I don't think that's the case. Everyone is simply trying to give advice that OP doesn't desire. (I've tried to keep most of my responses focused on the cluster reading issue.) He's said he already has a backup strategy. This seems to have come performance optimization, a way to more quickly recover the data than pulling it from backups, by knowing whether the cluster size can help or hinder using the RAR recovery record if this particular form of corruption occurs. I believe OP realizes that if bad sectors appear or at least if they are increasing over time, moving the data off of that drive should become a priority, but if it takes 15 times as long to pull it from a backup as it does to transfer it from drive to drive, being able to repair and verify the data on the drive becomes a reasonable desire.

I assume the only reason for keeping all this on an "archive drive" is quick access versus getting the files from your other backup methods, and maybe the cost of those other methods.

Honestly, if you have full copies of the files, and could recover one or two that got corrupted, just generating MD5 hashes of each of them and comparing them every few months seems like it would be way easier and reliable, if they're not so huge as to make pulling them from the other backup location take forever. But if your RAR test identifies only one or two bad files it seems like it would be just as simple to pull them from the other backup than to try to repair anyway.
 
Last edited:
You are simply not listening (...)

Most of your post is out of topic and assuming that I don't already know everything you say and that I don't already do most of it.
I just cut on having only 2 copies of certain data instead of 3 because they are less important and the whole thing became expensive enough already and I'm aware that this increases risk to some extent. I agree that having 3 copies is ideal.


This seems to have come performance optimization,

Correct, it's a question of optimisation for a choice that I have to make now, a choice that probably does not have huge consequence but that I need to at this point... Which is to choose Allocation Unit Size at the time I'm moving two 10 TB archive volumes to one 26 TB archive volume (two copies in this case).

a way to more quickly recover the data than pulling it from backups,
Not exactly. What I'm hoping for is to select Allocation Unit Size that can make the (bi-annually/yearly) RAR testing of the entire drive slightly faster. Because previously it could already take more than 24 hours for a drive to get tested, and getting a bigger drive will take even long. (On the other hand, I upgraded one of my computers recently, but I rather run these long test sessions one of my secondary computers.)

by knowing whether the cluster size can help or hinder using the RAR recovery record if this particular form of corruption occurs.

Yes.

I believe OP realizes that if bad sectors appear or at least if they are increasing over time, moving the data off of that drive should become a priority,

Yes, and that's the reason why I'm merging these archive volumes, because one of the drives started showing corruption.
(And I'll resell the remaining OK-drives or use them for something else. I run some secure erase process if I re-sell them.)

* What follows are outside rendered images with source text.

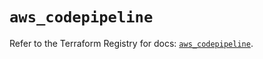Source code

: # `aws_codepipeline`

Refer to the Terraform Registry for docs: [`aws_codepipeline`](https://registry.terraform.io/providers/hashicorp/aws/5.90.1/docs/resources/codepipeline).
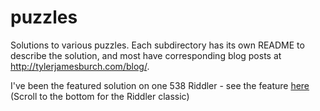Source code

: # puzzles
Solutions to various puzzles. Each subdirectory has its own README to describe the solution, and most have corresponding blog posts at http://tylerjamesburch.com/blog/. 

I've been the featured solution on one 538 Riddler - see the feature [here](https://fivethirtyeight.com/features/can-you-win-a-spelling-bee-if-you-know-99-percent-of-the-words/) (Scroll to the bottom for the Riddler classic)
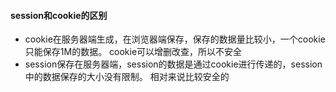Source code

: #### session和cookie的区别

- cookie在服务器端生成，在浏览器端保存，保存的数据量比较小，一个cookie只能保存1M的数据。 cookie可以增删改查，所以不安全
- session保存在服务器端，session的数据是通过cookie进行传递的，session中的数据保存的大小没有限制。 相对来说比较安全的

On the other hand, file/RAR level corruption happen much more often and I simply live with those otherwise I would have to replace some drive much too often.
(I think that they can simply be cause by things like the system crashing.)


but if it takes 15 times as long to pull it from a backup as it does to transfer it from drive to drive, being able to repair and verify the data on the drive becomes a reasonable desire.

Usually the time of recovering a file is long only because one of the copies it stored in another place most of the time.
But also, most times, RAR is simply able to repair the archive so I don't even need on of the extra copies right away.

I assume the only reason for keeping all this on an "archive drive" is quick access versus getting the files from your other backup methods, and maybe the cost of those other methods.

Mostly to keep control over my stuff. Then "quick access", yes I always have one of the copies at home that I can just plug in one of my computers when I need to access some archive.
I don't remember if it was on this forum (maybe it was on a subreddit), but we had concluded relatively recently that the cost of paying for good hard drives and the cost of paying for good cloud were often similar in money/TB, with some variations from time to time. Except the cloud comes with more constraints... upload time, access time... (I'm not even sure if my ISP would let me upload 50+ TB)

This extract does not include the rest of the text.